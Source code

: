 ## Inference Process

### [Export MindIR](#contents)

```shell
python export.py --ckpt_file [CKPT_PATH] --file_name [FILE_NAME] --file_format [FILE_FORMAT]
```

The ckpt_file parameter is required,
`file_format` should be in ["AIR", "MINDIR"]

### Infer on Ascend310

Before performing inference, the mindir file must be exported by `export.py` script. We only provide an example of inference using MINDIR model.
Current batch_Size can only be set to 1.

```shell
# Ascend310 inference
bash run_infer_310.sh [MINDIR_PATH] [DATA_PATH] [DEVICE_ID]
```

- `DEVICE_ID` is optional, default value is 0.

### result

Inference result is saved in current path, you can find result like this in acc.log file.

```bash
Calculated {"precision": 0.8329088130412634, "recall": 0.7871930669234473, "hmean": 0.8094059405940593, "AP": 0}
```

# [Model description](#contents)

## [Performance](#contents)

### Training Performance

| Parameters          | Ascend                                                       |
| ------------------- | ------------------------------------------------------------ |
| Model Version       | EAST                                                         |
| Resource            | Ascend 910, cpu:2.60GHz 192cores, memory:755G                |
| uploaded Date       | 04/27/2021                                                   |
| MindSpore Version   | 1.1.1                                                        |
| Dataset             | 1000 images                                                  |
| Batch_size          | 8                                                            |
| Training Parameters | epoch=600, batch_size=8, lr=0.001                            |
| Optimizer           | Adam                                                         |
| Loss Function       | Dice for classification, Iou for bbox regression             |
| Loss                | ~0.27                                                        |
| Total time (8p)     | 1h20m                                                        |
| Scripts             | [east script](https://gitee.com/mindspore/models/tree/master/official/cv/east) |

◆ Exercise aim ◆
Filter the entries down to the lines that hold "Training". Copy those lines.

◆ Solution for this task ◆
### Training Performance
| Training Parameters | epoch=600, batch_size=8, lr=0.001                            |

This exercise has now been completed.